§ ASSIGNED TASK:
Show all the lines in the data below that include the word "解析过程中".

§ Source data:
★ ★ ★ ★ ★
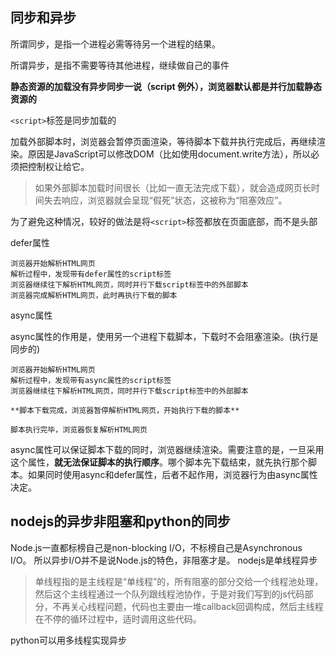 ## 同步和异步

所谓同步，是指一个进程必需等待另一个进程的结果。

所谓异步，是指不需要等待其他进程，继续做自己的事件

**静态资源的加载没有异步同步一说（script 例外），浏览器默认都是并行加载静态资源的**

`<script>`标签是同步加载的

加载外部脚本时，浏览器会暂停页面渲染，等待脚本下载并执行完成后，再继续渲染。原因是JavaScript可以修改DOM（比如使用document.write方法），所以必须把控制权让给它。

> 如果外部脚本加载时间很长（比如一直无法完成下载），就会造成网页长时间失去响应，浏览器就会呈现“假死”状态，这被称为“阻塞效应”。

为了避免这种情况，较好的做法是将`<script>`标签都放在页面底部，而不是头部

defer属性

	浏览器开始解析HTML网页
	解析过程中，发现带有defer属性的script标签
	浏览器继续往下解析HTML网页，同时并行下载script标签中的外部脚本
	浏览器完成解析HTML网页，此时再执行下载的脚本

async属性

async属性的作用是，使用另一个进程下载脚本，下载时不会阻塞渲染。(执行是同步的)

	浏览器开始解析HTML网页
	解析过程中，发现带有async属性的script标签
	浏览器继续往下解析HTML网页，同时并行下载script标签中的外部脚本

	**脚本下载完成，浏览器暂停解析HTML网页，开始执行下载的脚本**

	脚本执行完毕，浏览器恢复解析HTML网页

async属性可以保证脚本下载的同时，浏览器继续渲染。需要注意的是，一旦采用这个属性，**就无法保证脚本的执行顺序**。哪个脚本先下载结束，就先执行那个脚本。如果同时使用async和defer属性，后者不起作用，浏览器行为由async属性决定。


## nodejs的异步非阻塞和python的同步

Node.js一直都标榜自己是non-blocking I/O，不标榜自己是Asynchronous I/O。
所以异步I/O并不是说Node.js的特色，非阻塞才是。
nodejs是单线程异步
> 单线程指的是主线程是“单线程”的，所有阻塞的部分交给一个线程池处理，然后这个主线程通过一个队列跟线程池协作，于是对我们写到的js代码部分，不再关心线程问题，代码也主要由一堆callback回调构成，然后主线程在不停的循环过程中，适时调用这些代码。

python可以用多线程实现异步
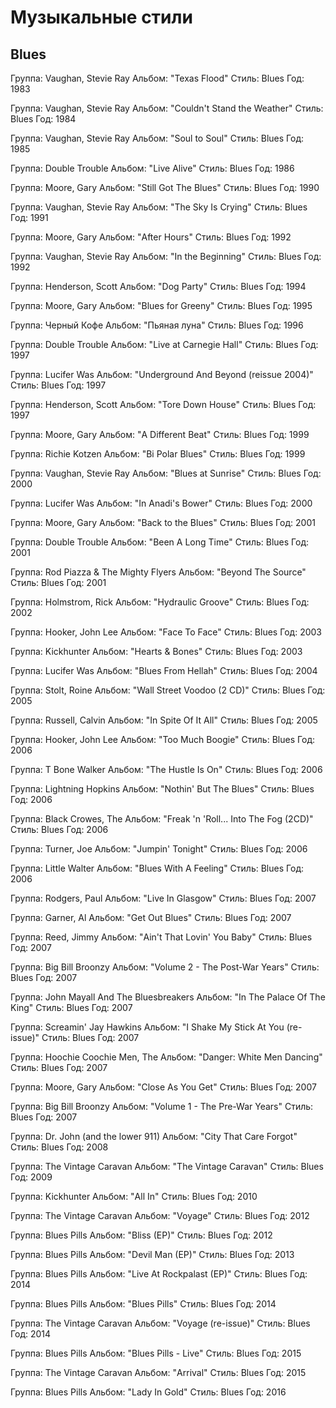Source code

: # Музыкальные стили

## Blues

Группа: Vaughan, Stevie Ray
Альбом: "Texas Flood"
Стиль: Blues
Год: 1983

Группа: Vaughan, Stevie Ray
Альбом: "Couldn't Stand the Weather"
Стиль: Blues
Год: 1984

Группа: Vaughan, Stevie Ray
Альбом: "Soul to Soul"
Стиль: Blues
Год: 1985

Группа: Double Trouble
Альбом: "Live Alive"
Стиль: Blues
Год: 1986

Группа: Moore, Gary
Альбом: "Still Got The Blues"
Стиль: Blues
Год: 1990

Группа: Vaughan, Stevie Ray
Альбом: "The Sky Is Crying"
Стиль: Blues
Год: 1991

Группа: Moore, Gary
Альбом: "After Hours"
Стиль: Blues
Год: 1992

Группа: Vaughan, Stevie Ray
Альбом: "In the Beginning"
Стиль: Blues
Год: 1992

Группа: Henderson, Scott
Альбом: "Dog Party"
Стиль: Blues
Год: 1994

Группа: Moore, Gary
Альбом: "Blues for Greeny"
Стиль: Blues
Год: 1995

Группа: Черный Кофе
Альбом: "Пьяная луна"
Стиль: Blues
Год: 1996

Группа: Double Trouble
Альбом: "Live at Carnegie Hall"
Стиль: Blues
Год: 1997

Группа: Lucifer Was
Альбом: "Underground And Beyond (reissue 2004)"
Стиль: Blues
Год: 1997

Группа: Henderson, Scott
Альбом: "Tore Down House"
Стиль: Blues
Год: 1997

Группа: Moore, Gary
Альбом: "A Different Beat"
Стиль: Blues
Год: 1999

Группа: Richie Kotzen
Альбом: "Bi Polar Blues"
Стиль: Blues
Год: 1999

Группа: Vaughan, Stevie Ray
Альбом: "Blues at Sunrise"
Стиль: Blues
Год: 2000

Группа: Lucifer Was
Альбом: "In Anadi's Bower"
Стиль: Blues
Год: 2000

Группа: Moore, Gary
Альбом: "Back to the Blues"
Стиль: Blues
Год: 2001

Группа: Double Trouble
Альбом: "Been A Long Time"
Стиль: Blues
Год: 2001

Группа: Rod Piazza & The Mighty Flyers
Альбом: "Beyond The Source"
Стиль: Blues
Год: 2001

Группа: Holmstrom, Rick
Альбом: "Hydraulic Groove"
Стиль: Blues
Год: 2002

Группа: Hooker, John Lee
Альбом: "Face To Face"
Стиль: Blues
Год: 2003

Группа: Kickhunter
Альбом: "Hearts & Bones"
Стиль: Blues
Год: 2003

Группа: Lucifer Was
Альбом: "Blues From Hellah"
Стиль: Blues
Год: 2004

Группа: Stolt, Roine
Альбом: "Wall Street Voodoo (2 CD)"
Стиль: Blues
Год: 2005

Группа: Russell, Calvin
Альбом: "In Spite Of It All"
Стиль: Blues
Год: 2005

Группа: Hooker, John Lee
Альбом: "Too Much Boogie"
Стиль: Blues
Год: 2006

Группа: T Bone Walker
Альбом: "The Hustle Is On"
Стиль: Blues
Год: 2006

Группа: Lightning Hopkins
Альбом: "Nothin' But The Blues"
Стиль: Blues
Год: 2006

Группа: Black Crowes, The
Альбом: "Freak 'n 'Roll... Into The Fog (2CD)"
Стиль: Blues
Год: 2006

Группа: Turner, Joe
Альбом: "Jumpin' Tonight"
Стиль: Blues
Год: 2006

Группа: Little Walter
Альбом: "Blues With A Feeling"
Стиль: Blues
Год: 2006

Группа: Rodgers, Paul
Альбом: "Live In Glasgow"
Стиль: Blues
Год: 2007

Группа: Garner, Al
Альбом: "Get Out Blues"
Стиль: Blues
Год: 2007

Группа: Reed, Jimmy
Альбом: "Ain't That Lovin' You Baby"
Стиль: Blues
Год: 2007

Группа: Big Bill Broonzy
Альбом: "Volume 2 - The Post-War Years"
Стиль: Blues
Год: 2007

Группа: John Mayall And The Bluesbreakers
Альбом: "In The Palace Of The King"
Стиль: Blues
Год: 2007

Группа: Screamin' Jay Hawkins
Альбом: "I Shake My Stick At You (re-issue)"
Стиль: Blues
Год: 2007

Группа: Hoochie Coochie Men, The
Альбом: "Danger: White Men Dancing"
Стиль: Blues
Год: 2007

Группа: Moore, Gary
Альбом: "Close As You Get"
Стиль: Blues
Год: 2007

Группа: Big Bill Broonzy
Альбом: "Volume 1 - The Pre-War Years"
Стиль: Blues
Год: 2007

Группа: Dr. John (and the lower 911)
Альбом: "City That Care Forgot"
Стиль: Blues
Год: 2008

Группа: The Vintage Caravan
Альбом: "The Vintage Caravan"
Стиль: Blues
Год: 2009

Группа: Kickhunter
Альбом: "All In"
Стиль: Blues
Год: 2010

Группа: The Vintage Caravan
Альбом: "Voyage"
Стиль: Blues
Год: 2012

Группа: Blues Pills
Альбом: "Bliss (EP)"
Стиль: Blues
Год: 2012

Группа: Blues Pills
Альбом: "Devil Man (EP)"
Стиль: Blues
Год: 2013

Группа: Blues Pills
Альбом: "Live At Rockpalast (EP)"
Стиль: Blues
Год: 2014

Группа: Blues Pills
Альбом: "Blues Pills"
Стиль: Blues
Год: 2014

Группа: The Vintage Caravan
Альбом: "Voyage (re-issue)"
Стиль: Blues
Год: 2014

Группа: Blues Pills
Альбом: "Blues Pills - Live"
Стиль: Blues
Год: 2015

Группа: The Vintage Caravan
Альбом: "Arrival"
Стиль: Blues
Год: 2015

Группа: Blues Pills
Альбом: "Lady In Gold"
Стиль: Blues
Год: 2016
★ ★ ★ ★ ★
§ ANSWER BOX:
	解析过程中，发现带有defer属性的script标签
	解析过程中，发现带有async属性的script标签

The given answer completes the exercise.